Geothermal Manufacturing Prize Awarded for Ultra-High Temperature Logging

One of the 15 teams to win the U.S. Department of Energy’s American-Made Geothermal Manufacturing Prize is led by Rapid Prototypes with a team from GeoTex Design Solutions (Houston, Texas, USA), DNV GL (Oslo, Norway), and Veizades & Associates (San Francisco, California, USA).

The Geothermal Prize provides additional funding as an incentive to further product development, with three more phases still to come.

The strategy of the team is to demonstrate a future suite of logging tools that can be deployed in ultra-high temperature geothermal wells. The core technology is the design and process of additive manufacturing to optimize the geometric design and unique material layering to reduce thermal conductivity between electronics and the reservoir temperature.

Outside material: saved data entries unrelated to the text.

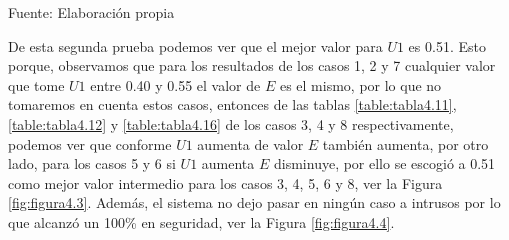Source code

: \begin{center}
\begin{table}[H]
\centering
\caption{\small{Resultados para obtener U1 en el caso 8.}}
\label{table:tabla4.16}
\vskip 0.2cm
\begin{center}
\vskip 0.2cm
{\small{Fuente: Elaboración propia}}
\end{center}
\end{table}
\end{center}

De esta segunda prueba podemos ver que el mejor valor para $U1$ es 0.51. Esto porque, observamos que para los resultados de los casos 1, 2 y 7 cualquier valor que tome $U1$ entre 0.40 y 0.55 el valor de $E$ es el mismo, por lo que no tomaremos en cuenta estos casos, entonces de las tablas \ref{table:tabla4.11}, \ref{table:tabla4.12} y \ref{table:tabla4.16} de los casos 3, 4 y 8 respectivamente, podemos ver que conforme $U1$ aumenta de valor $E$ también aumenta, por otro lado, para los casos 5 y 6 si $U1$ aumenta $E$ disminuye, por ello se escogió a 0.51 como mejor valor intermedio para los casos 3, 4, 5, 6 y 8, ver la Figura \ref{fig:figura4.3}. Además, el sistema no dejo pasar en ningún caso a intrusos por lo que alcanzó un 100\% en seguridad, ver la Figura \ref{fig:figura4.4}.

The goal is to expand the temperature rating of the tool to 400 °C for a duration of 10 hours, according to the researchers, who believe it will greatly expand the industry’s understanding of geothermal wells in the drilling, testing, and operating phases.

Rapid Prototypes was founded by Jeffrey Johnston, with a goal of reducing both the time to market and development cost of high-performance electronic systems. Serving the aerospace, oil and gas, medical, and renewables industries, Rapid Prototypes uses the “fail fast” approach to reduce capital investment in high-quality designs.